Give back the full listing as written. No pictures go with it.
--------
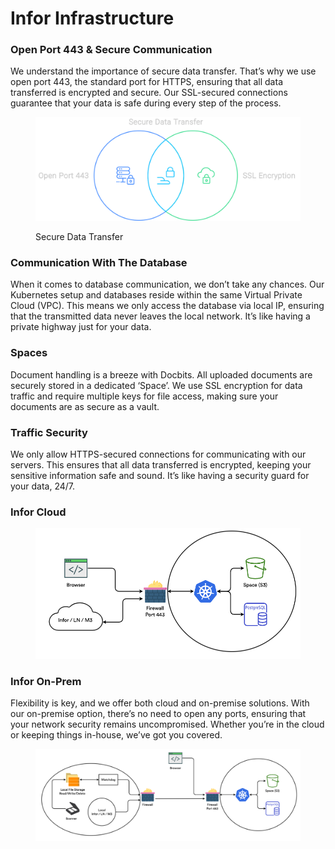 # Infor Infrastructure

### Open Port 443 & Secure Communication

We understand the importance of secure data transfer. That’s why we use open port 443, the standard port for HTTPS, ensuring that all data transferred is encrypted and secure. Our SSL-secured connections guarantee that your data is safe during every step of the process.

<figure><img src="../.gitbook/assets/secure.svg" alt="Open Port 443 &#x26; Secure Communication - DocBits"><figcaption><p>Secure Data Transfer</p></figcaption></figure>

### Communication With The Database

When it comes to database communication, we don’t take any chances. Our Kubernetes setup and databases reside within the same Virtual Private Cloud (VPC). This means we only access the database via local IP, ensuring that the transmitted data never leaves the local network. It’s like having a private highway just for your data.

### Spaces

Document handling is a breeze with Docbits. All uploaded documents are securely stored in a dedicated ‘Space’. We use SSL encryption for data traffic and require multiple keys for file access, making sure your documents are as secure as a vault.

### Traffic Security

We only allow HTTPS-secured connections for communicating with our servers. This ensures that all data transferred is encrypted, keeping your sensitive information safe and sound. It’s like having a security guard for your data, 24/7.

### Infor Cloud

<figure><img src="../.gitbook/assets/DocBits_II_infra_cloud.webp" alt=""><figcaption></figcaption></figure>

### Infor On-Prem

Flexibility is key, and we offer both cloud and on-premise solutions. With our on-premise option, there’s no need to open any ports, ensuring that your network security remains uncompromised. Whether you’re in the cloud or keeping things in-house, we’ve got you covered.

<figure><img src="../.gitbook/assets/DocBits_II_infra-on-prem-1024x355.webp" alt=""><figcaption></figcaption></figure>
--------
- Output of the exercise:
 # Infor Infrastructure

### Open Port 443 & Secure Communication

We understand the importance of secure data transfer. That’s why we use open port 443, the standard port for HTTPS, ensuring that all data transferred is encrypted and secure. Our SSL-secured connections guarantee that your data is safe during every step of the process.

<figure><img src="../.gitbook/assets/secure.svg" alt="Open Port 443 &#x26; Secure Communication - DocBits"><figcaption><p>Secure Data Transfer</p></figcaption></figure>

### Communication With The Database

When it comes to database communication, we don’t take any chances. Our Kubernetes setup and databases reside within the same Virtual Private Cloud (VPC). This means we only access the database via local IP, ensuring that the transmitted data never leaves the local network. It’s like having a private highway just for your data.

### Spaces

Document handling is a breeze with Docbits. All uploaded documents are securely stored in a dedicated ‘Space’. We use SSL encryption for data traffic and require multiple keys for file access, making sure your documents are as secure as a vault.

### Traffic Security

We only allow HTTPS-secured connections for communicating with our servers. This ensures that all data transferred is encrypted, keeping your sensitive information safe and sound. It’s like having a security guard for your data, 24/7.

### Infor Cloud

<figure><img src="../.gitbook/assets/DocBits_II_infra_cloud.webp" alt=""><figcaption></figcaption></figure>

### Infor On-Prem

Flexibility is key, and we offer both cloud and on-premise solutions. With our on-premise option, there’s no need to open any ports, ensuring that your network security remains uncompromised. Whether you’re in the cloud or keeping things in-house, we’ve got you covered.

<figure><img src="../.gitbook/assets/DocBits_II_infra-on-prem-1024x355.webp" alt=""><figcaption></figcaption></figure>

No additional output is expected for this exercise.